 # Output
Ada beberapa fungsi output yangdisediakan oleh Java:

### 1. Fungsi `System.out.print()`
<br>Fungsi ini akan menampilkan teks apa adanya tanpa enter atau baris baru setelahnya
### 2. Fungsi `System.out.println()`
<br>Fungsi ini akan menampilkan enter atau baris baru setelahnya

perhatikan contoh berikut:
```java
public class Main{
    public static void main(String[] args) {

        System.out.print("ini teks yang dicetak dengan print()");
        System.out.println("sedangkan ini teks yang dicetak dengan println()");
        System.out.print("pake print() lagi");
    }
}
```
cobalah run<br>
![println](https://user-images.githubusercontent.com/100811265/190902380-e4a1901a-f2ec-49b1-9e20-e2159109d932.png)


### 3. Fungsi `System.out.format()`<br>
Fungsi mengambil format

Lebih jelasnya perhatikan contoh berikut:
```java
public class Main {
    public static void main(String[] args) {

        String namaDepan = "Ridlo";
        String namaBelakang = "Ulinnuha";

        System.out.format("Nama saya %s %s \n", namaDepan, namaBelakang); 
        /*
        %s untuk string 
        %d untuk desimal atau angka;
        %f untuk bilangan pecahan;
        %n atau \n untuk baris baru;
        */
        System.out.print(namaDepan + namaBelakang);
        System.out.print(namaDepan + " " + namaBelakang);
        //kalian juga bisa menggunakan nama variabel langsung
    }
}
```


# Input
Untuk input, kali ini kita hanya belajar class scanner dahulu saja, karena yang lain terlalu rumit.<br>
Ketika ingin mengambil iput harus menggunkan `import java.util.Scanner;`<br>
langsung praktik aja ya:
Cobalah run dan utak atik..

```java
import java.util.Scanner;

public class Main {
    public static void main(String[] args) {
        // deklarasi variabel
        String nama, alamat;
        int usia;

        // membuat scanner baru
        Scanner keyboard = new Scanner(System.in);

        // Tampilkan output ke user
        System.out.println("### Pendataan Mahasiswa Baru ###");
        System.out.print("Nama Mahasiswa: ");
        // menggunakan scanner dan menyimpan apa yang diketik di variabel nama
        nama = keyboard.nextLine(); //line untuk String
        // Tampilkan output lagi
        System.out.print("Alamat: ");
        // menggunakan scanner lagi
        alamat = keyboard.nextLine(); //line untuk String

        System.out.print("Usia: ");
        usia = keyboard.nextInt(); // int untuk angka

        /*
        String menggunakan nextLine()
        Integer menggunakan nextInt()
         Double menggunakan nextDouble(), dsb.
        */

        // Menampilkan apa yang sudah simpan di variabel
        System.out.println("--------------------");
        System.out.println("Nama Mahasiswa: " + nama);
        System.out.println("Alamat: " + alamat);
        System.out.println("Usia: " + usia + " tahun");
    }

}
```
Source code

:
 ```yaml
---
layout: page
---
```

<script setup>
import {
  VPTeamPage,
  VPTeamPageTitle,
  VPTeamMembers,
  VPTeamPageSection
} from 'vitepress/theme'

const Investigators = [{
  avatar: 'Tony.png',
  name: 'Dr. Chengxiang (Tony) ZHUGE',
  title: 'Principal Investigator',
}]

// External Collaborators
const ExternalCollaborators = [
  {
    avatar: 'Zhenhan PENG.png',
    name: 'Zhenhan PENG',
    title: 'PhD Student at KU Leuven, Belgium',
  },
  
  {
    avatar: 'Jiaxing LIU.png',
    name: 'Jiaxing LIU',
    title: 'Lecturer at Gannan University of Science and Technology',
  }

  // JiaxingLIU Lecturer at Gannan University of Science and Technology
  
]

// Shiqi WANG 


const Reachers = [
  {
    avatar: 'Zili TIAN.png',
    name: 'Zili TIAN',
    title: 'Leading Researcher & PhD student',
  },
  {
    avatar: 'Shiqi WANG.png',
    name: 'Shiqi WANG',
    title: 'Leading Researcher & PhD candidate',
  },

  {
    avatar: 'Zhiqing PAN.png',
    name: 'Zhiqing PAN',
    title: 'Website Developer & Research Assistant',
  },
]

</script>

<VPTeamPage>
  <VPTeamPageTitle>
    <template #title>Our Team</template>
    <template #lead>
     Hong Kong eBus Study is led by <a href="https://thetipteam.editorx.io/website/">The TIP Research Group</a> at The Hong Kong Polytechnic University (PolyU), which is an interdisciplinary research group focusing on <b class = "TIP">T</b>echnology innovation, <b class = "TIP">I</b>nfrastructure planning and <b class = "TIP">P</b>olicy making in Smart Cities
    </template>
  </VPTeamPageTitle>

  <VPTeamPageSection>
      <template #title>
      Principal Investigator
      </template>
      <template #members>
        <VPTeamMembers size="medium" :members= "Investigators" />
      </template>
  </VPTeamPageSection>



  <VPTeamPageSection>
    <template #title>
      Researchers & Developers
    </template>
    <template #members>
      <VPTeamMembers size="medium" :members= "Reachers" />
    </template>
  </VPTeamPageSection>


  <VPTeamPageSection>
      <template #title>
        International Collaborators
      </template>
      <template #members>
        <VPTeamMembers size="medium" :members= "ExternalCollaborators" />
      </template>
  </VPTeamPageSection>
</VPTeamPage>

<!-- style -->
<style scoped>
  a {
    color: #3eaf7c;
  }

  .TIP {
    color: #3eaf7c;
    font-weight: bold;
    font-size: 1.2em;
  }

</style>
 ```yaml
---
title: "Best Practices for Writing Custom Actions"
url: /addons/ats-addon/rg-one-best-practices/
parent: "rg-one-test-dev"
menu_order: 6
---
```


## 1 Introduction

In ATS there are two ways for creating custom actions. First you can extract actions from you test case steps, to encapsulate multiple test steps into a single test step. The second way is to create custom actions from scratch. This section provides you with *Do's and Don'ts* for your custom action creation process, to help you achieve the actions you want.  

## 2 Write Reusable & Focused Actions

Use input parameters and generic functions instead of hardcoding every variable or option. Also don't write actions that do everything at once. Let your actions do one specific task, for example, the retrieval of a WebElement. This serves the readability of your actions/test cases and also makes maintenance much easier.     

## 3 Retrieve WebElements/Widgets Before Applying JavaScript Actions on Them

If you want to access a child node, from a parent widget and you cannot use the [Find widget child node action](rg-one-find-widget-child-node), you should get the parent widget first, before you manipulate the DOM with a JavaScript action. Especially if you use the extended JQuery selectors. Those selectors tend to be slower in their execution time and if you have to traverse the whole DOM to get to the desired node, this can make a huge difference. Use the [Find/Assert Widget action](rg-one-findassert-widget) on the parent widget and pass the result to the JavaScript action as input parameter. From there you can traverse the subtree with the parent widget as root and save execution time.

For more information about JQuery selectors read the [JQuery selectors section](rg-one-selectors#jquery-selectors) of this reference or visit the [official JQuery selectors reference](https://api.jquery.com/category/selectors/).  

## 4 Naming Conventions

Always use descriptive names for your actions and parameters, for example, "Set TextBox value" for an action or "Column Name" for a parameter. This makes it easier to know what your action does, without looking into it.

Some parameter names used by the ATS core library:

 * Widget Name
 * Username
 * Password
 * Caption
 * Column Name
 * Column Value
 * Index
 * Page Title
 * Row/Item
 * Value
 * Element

■ ■ ■ ■ ■ ■ ■

AIM OF THE TASK: In the entries above, find every line with the word "Lecturer" and list it.

ANSWER TO THIS EXERCISE:
    title: 'Lecturer at Gannan University of Science and Technology',
  // JiaxingLIU Lecturer at Gannan University of Science and Technology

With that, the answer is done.